Task statement — Retype all the entries word for word, but omit the pictures.

===============

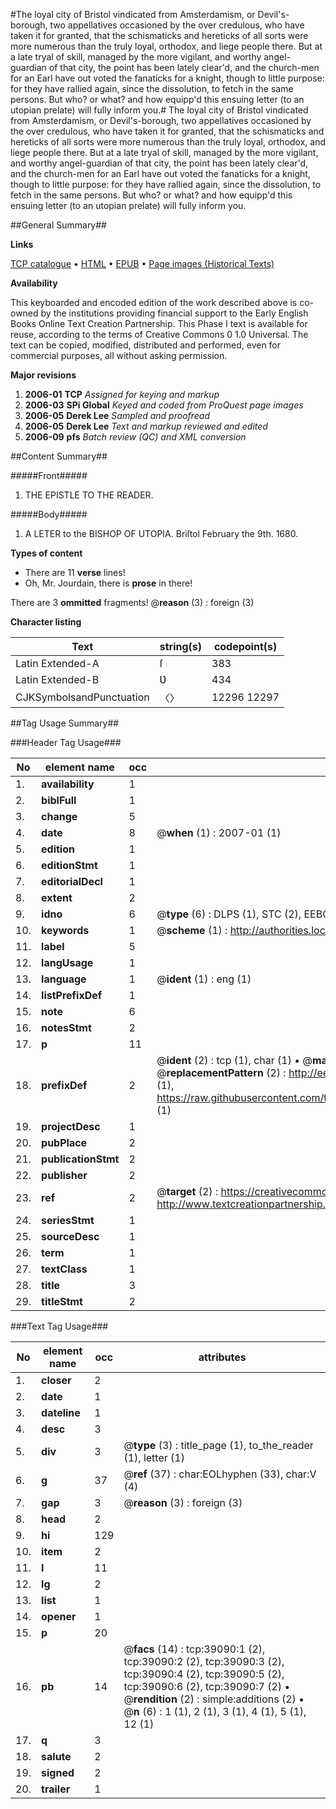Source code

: #The loyal city of Bristol vindicated from Amsterdamism, or Devil's-borough, two appellatives occasioned by the over credulous, who have taken it for granted, that the schismaticks and hereticks of all sorts were more numerous than the truly loyal, orthodox, and liege people there. But at a late tryal of skill, managed by the more vigilant, and worthy angel-guardian of that city, the point has been lately clear'd, and the church-men for an Earl have out voted the fanaticks for a knight, though to little purpose: for they have rallied again, since the dissolution, to fetch in the same persons. But who? or what? and how equipp'd this ensuing letter (to an utopian prelate) will fully inform you.#
The loyal city of Bristol vindicated from Amsterdamism, or Devil's-borough, two appellatives occasioned by the over credulous, who have taken it for granted, that the schismaticks and hereticks of all sorts were more numerous than the truly loyal, orthodox, and liege people there. But at a late tryal of skill, managed by the more vigilant, and worthy angel-guardian of that city, the point has been lately clear'd, and the church-men for an Earl have out voted the fanaticks for a knight, though to little purpose: for they have rallied again, since the dissolution, to fetch in the same persons. But who? or what? and how equipp'd this ensuing letter (to an utopian prelate) will fully inform you.

##General Summary##

**Links**

[TCP catalogue](http://www.ota.ox.ac.uk/tcp/)  • 
[HTML](http://tei.it.ox.ac.uk/tcp/Texts-HTML/free/A49/A49346.html)  • 
[EPUB](http://tei.it.ox.ac.uk/tcp/Texts-EPUB/free/A49/A49346.epub) • 
[Page images (Historical Texts)](https://data.historicaltexts.jisc.ac.uk/view?pubId=eebo-99834588e&pageId=eebo-99834588e-39090-1)

**Availability**

This keyboarded and encoded edition of the
	       work described above is co-owned by the institutions
	       providing financial support to the Early English Books
	       Online Text Creation Partnership. This Phase I text is
	       available for reuse, according to the terms of Creative
	       Commons 0 1.0 Universal. The text can be copied,
	       modified, distributed and performed, even for
	       commercial purposes, all without asking permission.

**Major revisions**

1. __2006-01__ __TCP__ *Assigned for keying and markup*
1. __2006-03__ __SPi Global__ *Keyed and coded from ProQuest page images*
1. __2006-05__ __Derek Lee__ *Sampled and proofread*
1. __2006-05__ __Derek Lee__ *Text and markup reviewed and edited*
1. __2006-09__ __pfs__ *Batch review (QC) and XML conversion*

##Content Summary##

#####Front#####

1. THE EPISTLE TO THE READER.

#####Body#####

1. A LETER to the BISHOP OF UTOPIA. Briſtol February the 9th. 1680.

**Types of content**

  * There are 11 **verse** lines!
  * Oh, Mr. Jourdain, there is **prose** in there!

There are 3 **ommitted** fragments! 
 @__reason__ (3) : foreign (3)

**Character listing**


|Text|string(s)|codepoint(s)|
|---|---|---|
|Latin Extended-A|ſ|383|
|Latin Extended-B|Ʋ|434|
|CJKSymbolsandPunctuation|〈〉|12296 12297|

##Tag Usage Summary##

###Header Tag Usage###

|No|element name|occ|attributes|
|---|---|---|---|
|1.|__availability__|1||
|2.|__biblFull__|1||
|3.|__change__|5||
|4.|__date__|8| @__when__ (1) : 2007-01 (1)|
|5.|__edition__|1||
|6.|__editionStmt__|1||
|7.|__editorialDecl__|1||
|8.|__extent__|2||
|9.|__idno__|6| @__type__ (6) : DLPS (1), STC (2), EEBO-CITATION (1), PROQUEST (1), VID (1)|
|10.|__keywords__|1| @__scheme__ (1) : http://authorities.loc.gov/ (1)|
|11.|__label__|5||
|12.|__langUsage__|1||
|13.|__language__|1| @__ident__ (1) : eng (1)|
|14.|__listPrefixDef__|1||
|15.|__note__|6||
|16.|__notesStmt__|2||
|17.|__p__|11||
|18.|__prefixDef__|2| @__ident__ (2) : tcp (1), char (1)  •  @__matchPattern__ (2) : ([0-9\-]+):([0-9IVX]+) (1), (.+) (1)  •  @__replacementPattern__ (2) : http://eebo.chadwyck.com/downloadtiff?vid=$1&page=$2 (1), https://raw.githubusercontent.com/textcreationpartnership/Texts/master/tcpchars.xml#$1 (1)|
|19.|__projectDesc__|1||
|20.|__pubPlace__|2||
|21.|__publicationStmt__|2||
|22.|__publisher__|2||
|23.|__ref__|2| @__target__ (2) : https://creativecommons.org/publicdomain/zero/1.0/ (1), http://www.textcreationpartnership.org/docs/. (1)|
|24.|__seriesStmt__|1||
|25.|__sourceDesc__|1||
|26.|__term__|1||
|27.|__textClass__|1||
|28.|__title__|3||
|29.|__titleStmt__|2||


###Text Tag Usage###

|No|element name|occ|attributes|
|---|---|---|---|
|1.|__closer__|2||
|2.|__date__|1||
|3.|__dateline__|1||
|4.|__desc__|3||
|5.|__div__|3| @__type__ (3) : title_page (1), to_the_reader (1), letter (1)|
|6.|__g__|37| @__ref__ (37) : char:EOLhyphen (33), char:V (4)|
|7.|__gap__|3| @__reason__ (3) : foreign (3)|
|8.|__head__|2||
|9.|__hi__|129||
|10.|__item__|2||
|11.|__l__|11||
|12.|__lg__|2||
|13.|__list__|1||
|14.|__opener__|1||
|15.|__p__|20||
|16.|__pb__|14| @__facs__ (14) : tcp:39090:1 (2), tcp:39090:2 (2), tcp:39090:3 (2), tcp:39090:4 (2), tcp:39090:5 (2), tcp:39090:6 (2), tcp:39090:7 (2)  •  @__rendition__ (2) : simple:additions (2)  •  @__n__ (6) : 1 (1), 2 (1), 3 (1), 4 (1), 5 (1), 12 (1)|
|17.|__q__|3||
|18.|__salute__|2||
|19.|__signed__|2||
|20.|__trailer__|1||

===============

Your solution —
Source code

: #The loyal city of Bristol vindicated from Amsterdamism, or Devil's-borough, two appellatives occasioned by the over credulous, who have taken it for granted, that the schismaticks and hereticks of all sorts were more numerous than the truly loyal, orthodox, and liege people there. But at a late tryal of skill, managed by the more vigilant, and worthy angel-guardian of that city, the point has been lately clear'd, and the church-men for an Earl have out voted the fanaticks for a knight, though to little purpose: for they have rallied again, since the dissolution, to fetch in the same persons. But who? or what? and how equipp'd this ensuing letter (to an utopian prelate) will fully inform you.#
The loyal city of Bristol vindicated from Amsterdamism, or Devil's-borough, two appellatives occasioned by the over credulous, who have taken it for granted, that the schismaticks and hereticks of all sorts were more numerous than the truly loyal, orthodox, and liege people there. But at a late tryal of skill, managed by the more vigilant, and worthy angel-guardian of that city, the point has been lately clear'd, and the church-men for an Earl have out voted the fanaticks for a knight, though to little purpose: for they have rallied again, since the dissolution, to fetch in the same persons. But who? or what? and how equipp'd this ensuing letter (to an utopian prelate) will fully inform you.

##General Summary##

**Links**

[TCP catalogue](http://www.ota.ox.ac.uk/tcp/)  • 
[HTML](http://tei.it.ox.ac.uk/tcp/Texts-HTML/free/A49/A49346.html)  • 
[EPUB](http://tei.it.ox.ac.uk/tcp/Texts-EPUB/free/A49/A49346.epub) • 
[Page images (Historical Texts)](https://data.historicaltexts.jisc.ac.uk/view?pubId=eebo-99834588e&pageId=eebo-99834588e-39090-1)

**Availability**

This keyboarded and encoded edition of the
	       work described above is co-owned by the institutions
	       providing financial support to the Early English Books
	       Online Text Creation Partnership. This Phase I text is
	       available for reuse, according to the terms of Creative
	       Commons 0 1.0 Universal. The text can be copied,
	       modified, distributed and performed, even for
	       commercial purposes, all without asking permission.

**Major revisions**

1. __2006-01__ __TCP__ *Assigned for keying and markup*
1. __2006-03__ __SPi Global__ *Keyed and coded from ProQuest page images*
1. __2006-05__ __Derek Lee__ *Sampled and proofread*
1. __2006-05__ __Derek Lee__ *Text and markup reviewed and edited*
1. __2006-09__ __pfs__ *Batch review (QC) and XML conversion*

##Content Summary##

#####Front#####

1. THE EPISTLE TO THE READER.

#####Body#####

1. A LETER to the BISHOP OF UTOPIA. Briſtol February the 9th. 1680.

**Types of content**

  * There are 11 **verse** lines!
  * Oh, Mr. Jourdain, there is **prose** in there!

There are 3 **ommitted** fragments! 
 @__reason__ (3) : foreign (3)

**Character listing**


|Text|string(s)|codepoint(s)|
|---|---|---|
|Latin Extended-A|ſ|383|
|Latin Extended-B|Ʋ|434|
|CJKSymbolsandPunctuation|〈〉|12296 12297|

##Tag Usage Summary##

###Header Tag Usage###

|No|element name|occ|attributes|
|---|---|---|---|
|1.|__availability__|1||
|2.|__biblFull__|1||
|3.|__change__|5||
|4.|__date__|8| @__when__ (1) : 2007-01 (1)|
|5.|__edition__|1||
|6.|__editionStmt__|1||
|7.|__editorialDecl__|1||
|8.|__extent__|2||
|9.|__idno__|6| @__type__ (6) : DLPS (1), STC (2), EEBO-CITATION (1), PROQUEST (1), VID (1)|
|10.|__keywords__|1| @__scheme__ (1) : http://authorities.loc.gov/ (1)|
|11.|__label__|5||
|12.|__langUsage__|1||
|13.|__language__|1| @__ident__ (1) : eng (1)|
|14.|__listPrefixDef__|1||
|15.|__note__|6||
|16.|__notesStmt__|2||
|17.|__p__|11||
|18.|__prefixDef__|2| @__ident__ (2) : tcp (1), char (1)  •  @__matchPattern__ (2) : ([0-9\-]+):([0-9IVX]+) (1), (.+) (1)  •  @__replacementPattern__ (2) : http://eebo.chadwyck.com/downloadtiff?vid=$1&page=$2 (1), https://raw.githubusercontent.com/textcreationpartnership/Texts/master/tcpchars.xml#$1 (1)|
|19.|__projectDesc__|1||
|20.|__pubPlace__|2||
|21.|__publicationStmt__|2||
|22.|__publisher__|2||
|23.|__ref__|2| @__target__ (2) : https://creativecommons.org/publicdomain/zero/1.0/ (1), http://www.textcreationpartnership.org/docs/. (1)|
|24.|__seriesStmt__|1||
|25.|__sourceDesc__|1||
|26.|__term__|1||
|27.|__textClass__|1||
|28.|__title__|3||
|29.|__titleStmt__|2||


###Text Tag Usage###

|No|element name|occ|attributes|
|---|---|---|---|
|1.|__closer__|2||
|2.|__date__|1||
|3.|__dateline__|1||
|4.|__desc__|3||
|5.|__div__|3| @__type__ (3) : title_page (1), to_the_reader (1), letter (1)|
|6.|__g__|37| @__ref__ (37) : char:EOLhyphen (33), char:V (4)|
|7.|__gap__|3| @__reason__ (3) : foreign (3)|
|8.|__head__|2||
|9.|__hi__|129||
|10.|__item__|2||
|11.|__l__|11||
|12.|__lg__|2||
|13.|__list__|1||
|14.|__opener__|1||
|15.|__p__|20||
|16.|__pb__|14| @__facs__ (14) : tcp:39090:1 (2), tcp:39090:2 (2), tcp:39090:3 (2), tcp:39090:4 (2), tcp:39090:5 (2), tcp:39090:6 (2), tcp:39090:7 (2)  •  @__rendition__ (2) : simple:additions (2)  •  @__n__ (6) : 1 (1), 2 (1), 3 (1), 4 (1), 5 (1), 12 (1)|
|17.|__q__|3||
|18.|__salute__|2||
|19.|__signed__|2||
|20.|__trailer__|1||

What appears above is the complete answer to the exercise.